The quote always has two currencies.
When we make a trade, we buy one of the currencies by selling the other, or the other way around.
When we’re buying the currency pair, we’re actually buying the base currency (the first) by selling the quote currency (the second). When we’re selling the pair, we’re selling the base currency (the first) by buying the quote currency (the second).
There are always two prices on the trading platform for a currency pair. It’s a bit confusing at first, but keep in mind that the prices are from the perspective of the broker.
The lower of the two is the Bid (Offer).
This is the price at which the broker would buy from you. This is the price that he is offering to you. It is your sell price (for opening short positions).
The higher price is the Ask.
It is the price that the broker would sell to you. This is what he would ask you to pay. This is your buy price (for opening long positions).
You always buy at the higher price and sell at the lower, so you, in a way, always start with a little loss, that you need to overcome in order to have a winning position. It is a kind of cost or commission for the transaction. This commission is the profit of the broker. It is known as spread.
THE SPREAD
The spread is the difference between the Bid and the Ask price at a given moment. It is not just the brokers’ earning, but a valuable piece of information. It is a telltale of how liquid and how volatile the market is.

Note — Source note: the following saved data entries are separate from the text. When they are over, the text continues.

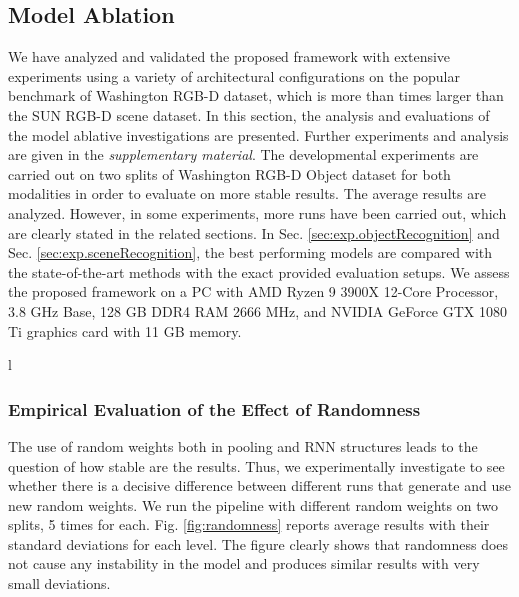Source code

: \subsection{Model Ablation} \label{sec:exp.modelAblation}
\begin{figure*}[!ht]
	\centering
	\caption{Effect of randomness on the accuracy results for each level (L1 to L7). Values indicate standard deviations.}
	\label{fig:randomness}
\end{figure*}
We have analyzed and validated the proposed framework with extensive experiments using a variety of architectural configurations on the popular benchmark of Washington RGB-D dataset, which is more than  times larger than the SUN RGB-D scene dataset. In this section, the analysis and evaluations of the model ablative investigations are presented. Further experiments and analysis are given in the \textit{supplementary material}. The developmental experiments are carried out on two splits of Washington RGB-D Object dataset for both modalities in order to evaluate on more stable results. The average results are analyzed. However, in some experiments, more runs have been carried out, which are clearly stated in the related sections. In Sec. \ref{sec:exp.objectRecognition} and Sec. \ref{sec:exp.sceneRecognition}, the best performing models are compared with the state-of-the-art methods with the exact provided evaluation setups. We assess the proposed framework on a PC with AMD Ryzen 9 3900X 12-Core Processor, 3.8 GHz Base, 128 GB DDR4 RAM 2666 MHz, and NVIDIA GeForce GTX 1080 Ti graphics card with 11 GB memory.
\begin{figure*}[!b]
	\centering
	 l	\caption{Level-wise average accuracy performance of different baseline models on all the 10-splits of Washington RGB-D dataset.}
	\label{fig:levelwisePerformances}
\end{figure*}
\subsubsection{Empirical Evaluation of the Effect of Randomness}
\label{sec.exp.ma.randomness}
The use of random weights both in pooling and RNN structures leads to the question of how stable are the results. Thus, we experimentally investigate to see whether there is a decisive difference between different runs that generate and use new random weights. We run the pipeline with different random weights on two splits, 5 times for each. Fig. \ref{fig:randomness} reports average results with their standard deviations for each level. The figure clearly shows that randomness does not cause any instability in the model and produces similar results with very small deviations.

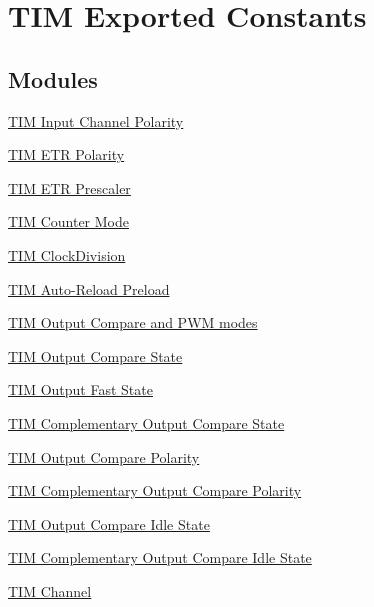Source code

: \hypertarget{group___t_i_m___exported___constants}{}\section{T\+IM Exported Constants}
\label{group___t_i_m___exported___constants}
\subsection*{Modules}
\begin{DoxyCompactItemize}
\item 
\hyperlink{group___t_i_m___input___channel___polarity}{T\+I\+M Input Channel Polarity}
\item 
\hyperlink{group___t_i_m___e_t_r___polarity}{T\+I\+M E\+T\+R Polarity}
\item 
\hyperlink{group___t_i_m___e_t_r___prescaler}{T\+I\+M E\+T\+R Prescaler}
\item 
\hyperlink{group___t_i_m___counter___mode}{T\+I\+M Counter Mode}
\item 
\hyperlink{group___t_i_m___clock_division}{T\+I\+M Clock\+Division}
\item 
\hyperlink{group___t_i_m___auto_reload_preload}{T\+I\+M Auto-\/\+Reload Preload}
\item 
\hyperlink{group___t_i_m___output___compare__and___p_w_m__modes}{T\+I\+M Output Compare and P\+W\+M modes}
\item 
\hyperlink{group___t_i_m___output___compare___state}{T\+I\+M Output Compare State}
\item 
\hyperlink{group___t_i_m___output___fast___state}{T\+I\+M Output Fast State}
\item 
\hyperlink{group___t_i_m___output___compare___n___state}{T\+I\+M Complementary Output Compare State}
\item 
\hyperlink{group___t_i_m___output___compare___polarity}{T\+I\+M Output Compare Polarity}
\item 
\hyperlink{group___t_i_m___output___compare___n___polarity}{T\+I\+M Complementary Output Compare Polarity}
\item 
\hyperlink{group___t_i_m___output___compare___idle___state}{T\+I\+M Output Compare Idle State}
\item 
\hyperlink{group___t_i_m___output___compare___n___idle___state}{T\+I\+M Complementary Output Compare Idle State}
\item 
\hyperlink{group___t_i_m___channel}{T\+I\+M Channel}
\item 

\end{DoxyCompactItemize}
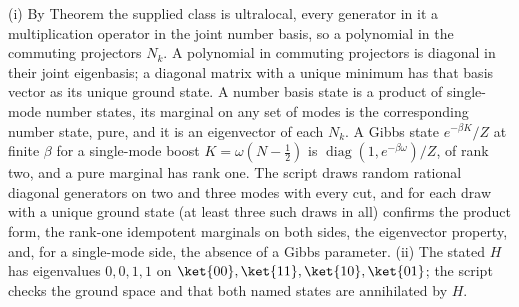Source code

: (i) By Theorem  the supplied class is ultralocal, every generator in it a multiplication operator in the joint number basis, so a polynomial in the commuting projectors $N_{k}$. A polynomial in commuting projectors is diagonal in their joint eigenbasis; a diagonal matrix with a unique minimum has that basis vector as its unique ground state. A number basis state is a product of single-mode number states, its marginal on any set of modes is the corresponding number state, pure, and it is an eigenvector of each $N_{k}$. A Gibbs state $e^{-\beta K}/Z$ at finite $\beta$ for a single-mode boost $K = \omega(N - \tfrac12)$ is $\operatorname{diag}(1, e^{-\beta\omega})/Z$, of rank two, and a pure marginal has rank one. The script draws random rational diagonal generators on two and three modes with every cut, and for each draw with a unique ground state (at least three such draws in all) confirms the product form, the rank-one idempotent marginals on both sides, the eigenvector property, and, for a single-mode side, the absence of a Gibbs parameter. (ii) The stated $H$ has eigenvalues $0, 0, 1, 1$ on $\ket{00}, \ket{11}, \ket{10}, \ket{01}$; the script checks the ground space and that both named states are annihilated by $H$.
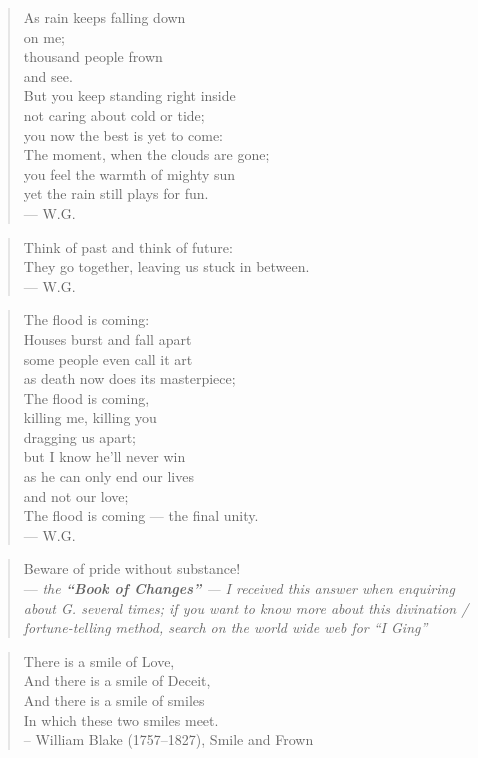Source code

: \begin{quote}
As rain keeps falling down\\
on me;\\
thousand people frown\\
and see.\\
But you keep standing right inside\\
not caring about cold or tide;\\
you now the best is yet to come:\\
The moment, when the clouds are gone;\\
you feel the warmth of mighty sun\\
yet the rain still plays for fun. \\
--- W.G.
\end{quote}

\begin{quote}
Think of past and think of future:\\
They go together, leaving us stuck in between.\\
--- W.G.
\end{quote}

\begin{quote}
The flood is coming:\\
Houses burst and fall apart\\
some people even call it art\\
as death now does its masterpiece;\\
The flood is coming,\\
killing me, killing you\\
dragging us apart;\\
but I know he'll never win\\
as he can only end our lives\\
and not our love;\\
The flood is coming --- the final unity.\\
--- W.G.
\end{quote}

\begin{quote}
Beware of pride without substance!\\
--- \emph{the \textbf{\enquote{Book of Changes}} --- I received this answer when enquiring about G. several times; if you want to know more about this divination / fortune-telling method, search on the world wide web for \enquote{I Ging}}
\end{quote}

\begin{quote}
There is a smile of Love,\\
And there is a smile of Deceit,\\
And there is a smile of smiles\\
In which these two smiles meet.\\
-- William Blake (1757--1827), Smile and Frown
\end{quote}

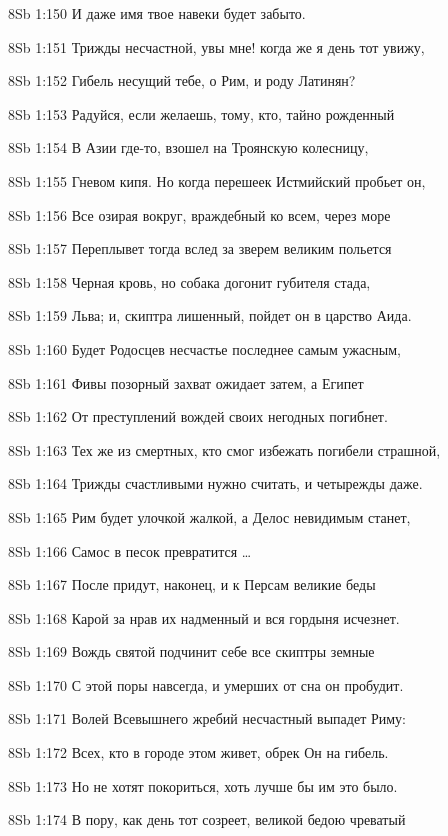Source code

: \vs 8Sb 1:150 И даже имя твое навеки будет забыто.

\vs 8Sb 1:151 Трижды несчастной, увы мне! когда же я день тот увижу, 

\vs 8Sb 1:152 Гибель несущий тебе, о Рим, и роду Латинян? 

\vs 8Sb 1:153 Радуйся, если желаешь, тому, кто, тайно рожденный 

\vs 8Sb 1:154 В Азии где-то, взошел на Троянскую колесницу, 

\vs 8Sb 1:155 Гневом кипя. Но когда перешеек Истмийский пробьет он, 

\vs 8Sb 1:156 Все озирая вокруг, враждебный ко всем, через море 

\vs 8Sb 1:157 Переплывет  тогда вслед за зверем великим польется 

\vs 8Sb 1:158 Черная кровь, но собака догонит губителя стада, 

\vs 8Sb 1:159 Льва; и, скиптра лишенный, пойдет он в царство Аида.

\vs 8Sb 1:160 Будет Родосцев несчастье последнее самым ужасным, 

\vs 8Sb 1:161 Фивы позорный захват ожидает затем, а Египет 

\vs 8Sb 1:162 От преступлений вождей своих негодных погибнет. 

\vs 8Sb 1:163 Тех же из смертных, кто смог избежать погибели страшной, 

\vs 8Sb 1:164 Трижды счастливыми нужно считать, и четырежды даже.

\vs 8Sb 1:165 Рим будет улочкой жалкой, а Делос невидимым станет, 

\vs 8Sb 1:166 Самос в песок превратится \ldots

\vs 8Sb 1:167 После придут, наконец, и к Персам великие беды 

\vs 8Sb 1:168 Карой за нрав их надменный  и вся гордыня исчезнет.

\vs 8Sb 1:169 Вождь святой подчинит себе все скиптры земные 

\vs 8Sb 1:170 С этой поры навсегда, и умерших от сна он пробудит.

\vs 8Sb 1:171 Волей Всевышнего жребий несчастный выпадет Риму:

\vs 8Sb 1:172 Всех, кто в городе этом живет, обрек Он на гибель.

\vs 8Sb 1:173 Но не хотят покориться, хоть лучше бы им это было.

\vs 8Sb 1:174 В пору, как день тот созреет, великой бедою чреватый  


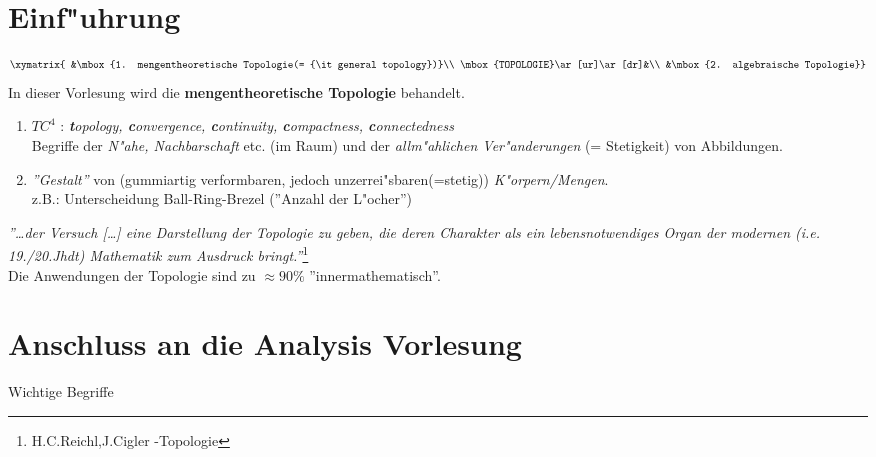 \section{Einf"uhrung}
\setcounter{page}{1}
\vspace{1.5cm}
$$\xymatrix{
&\mbox{1. mengentheoretische Topologie(= {\it general topology})}\\
\mbox{TOPOLOGIE}\ar[ur]\ar[dr]&\\
&\mbox{2. algebraische Topologie}}$$
In dieser Vorlesung wird die {\bf mengentheoretische Topologie} behandelt.\\
\begin{enumerate}
\item $TC^4$ : {\it{\bf t}opology, {\bf c}onvergence, {\bf c}ontinuity, {\bf c}ompactness, {\bf c}onnectedness}\\ Begriffe der {\it N"ahe, Nachbarschaft } etc. (im Raum) und der {\it allm"ahlichen Ver"anderungen} (= Stetigkeit) von Abbildungen.
\item \emph{''Gestalt''} von (gummiartig verformbaren, jedoch unzerrei"sbaren(=stetig)) \emph{K"orpern/Mengen}.\\ z.B.: Unterscheidung Ball-Ring-Brezel (''Anzahl der L"ocher'')
\end{enumerate}
{\it''\dots der Versuch [\dots] eine Darstellung der Topologie zu geben, die deren Charakter als ein lebensnotwendiges Organ der modernen {\small (i.e. 19./20.Jhdt)} Mathematik zum Ausdruck bringt.''}\footnote{H.C.Reichl,J.Cigler -Topologie}\\
Die Anwendungen der Topologie sind zu $\approx 90 \%$ ''innermathematisch''.
\newpage
\section{Anschluss an die Analysis Vorlesung}
{\large Wichtige Begriffe}\\

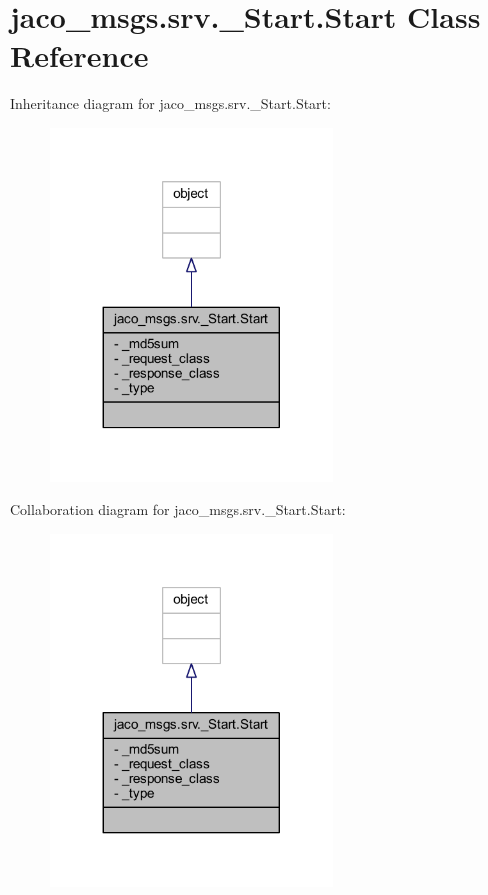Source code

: \hypertarget{classjaco__msgs_1_1srv_1_1__Start_1_1Start}{}\section{jaco\+\_\+msgs.\+srv.\+\_\+\+Start.\+Start Class Reference}
\label{classjaco__msgs_1_1srv_1_1__Start_1_1Start}


Inheritance diagram for jaco\+\_\+msgs.\+srv.\+\_\+\+Start.\+Start\+:
\nopagebreak
\begin{figure}[H]
\begin{center}
\leavevmode
\includegraphics[width=212pt]{da/dc0/classjaco__msgs_1_1srv_1_1__Start_1_1Start__inherit__graph}
\end{center}
\end{figure}


Collaboration diagram for jaco\+\_\+msgs.\+srv.\+\_\+\+Start.\+Start\+:
\nopagebreak
\begin{figure}[H]
\begin{center}
\leavevmode
\includegraphics[width=212pt]{de/d2f/classjaco__msgs_1_1srv_1_1__Start_1_1Start__coll__graph}
\end{center}
\end{figure}
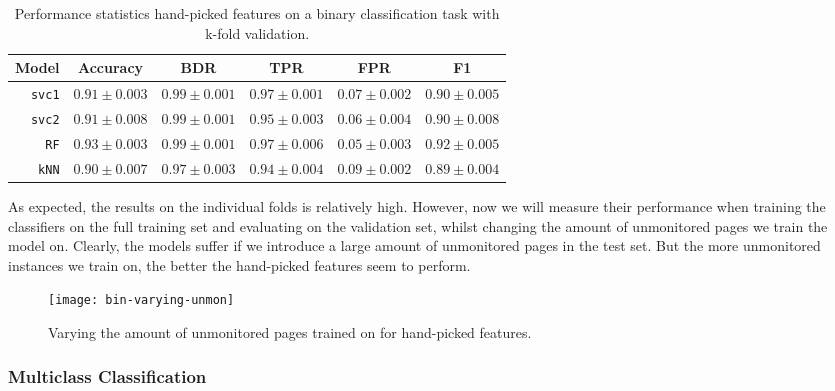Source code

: \begin{table}[ht]
  \centering
  \begin{tabular}{ r  r  r  r  r  r } \hline
    \multicolumn{1}{c}{\textbf{Model}} & \multicolumn{1}{c}{\textbf{Accuracy}} & \multicolumn{1}{c}{\textbf{BDR}} & \multicolumn{1}{c}{\textbf{TPR}} &
      \multicolumn{1}{c}{\textbf{FPR}} & \multicolumn{1}{c}{\textbf{F1}} \\ \hline

    \texttt{svc1} & $0.91 \pm 0.003$ & $0.99 \pm 0.001$ & $0.97 \pm 0.001$ & $0.07 \pm 0.002$ & $0.90 \pm 0.005$ \\

    \texttt{svc2} & $0.91 \pm 0.008$ & $0.99 \pm 0.001$ & $0.95 \pm 0.003$ & $0.06 \pm 0.004$ & $0.90 \pm 0.008$ \\

    \texttt{RF} & $0.93 \pm 0.003$ & $0.99 \pm 0.001$ & $0.97 \pm 0.006$ & $0.05 \pm 0.003$ & $0.92 \pm 0.005$ \\

    \texttt{kNN} & $0.90 \pm 0.007$ & $0.97 \pm 0.003$ & $0.94 \pm 0.004$ & $0.09 \pm 0.002$ & $0.89 \pm 0.004$ \\

    \hline
  \end{tabular}
  \caption{Performance statistics hand-picked features on a binary classification task with k-fold validation.} %
  \label{table:hand-picked-bin}
\end{table}

As expected, the results on the individual folds is relatively high.
However, now we will measure their performance when training the classifiers on the full training set and evaluating on the validation set, whilst changing the amount of unmonitored pages we train the model on.
Clearly, the models suffer if we introduce a large amount of unmonitored pages in the test set.
But the more unmonitored instances we train on, the better the hand-picked features seem to perform.

\begin{figure}[ht]
  \centering
  \texttt{[image: bin-varying-unmon]}
  \caption{Varying the amount of unmonitored pages trained on for hand-picked features.}
  \label{fig:bin-varying-unmon}
\end{figure}


\subsubsection{Multiclass Classification}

Major currency pairs tend to have narrower spreads, sometimes less than 1 pip. This is because these markets are very liquid, with huge trading volume, and low volatility. Emerging currency pair markets generally have a higher spread compared to major currency pairs. This is because liquidity in those markets is lower, and volatility – higher.
Spreads can vary, even throughout one trading day.
Big news events, or the release of important economic data can cause turbulence in the markets. Just like retail traders, large liquidity providers prefer to play it safe in times of uncertainty. That is why they look to offset some of their risk by widening the spreads. When all the dust settles, spreads return back to normal.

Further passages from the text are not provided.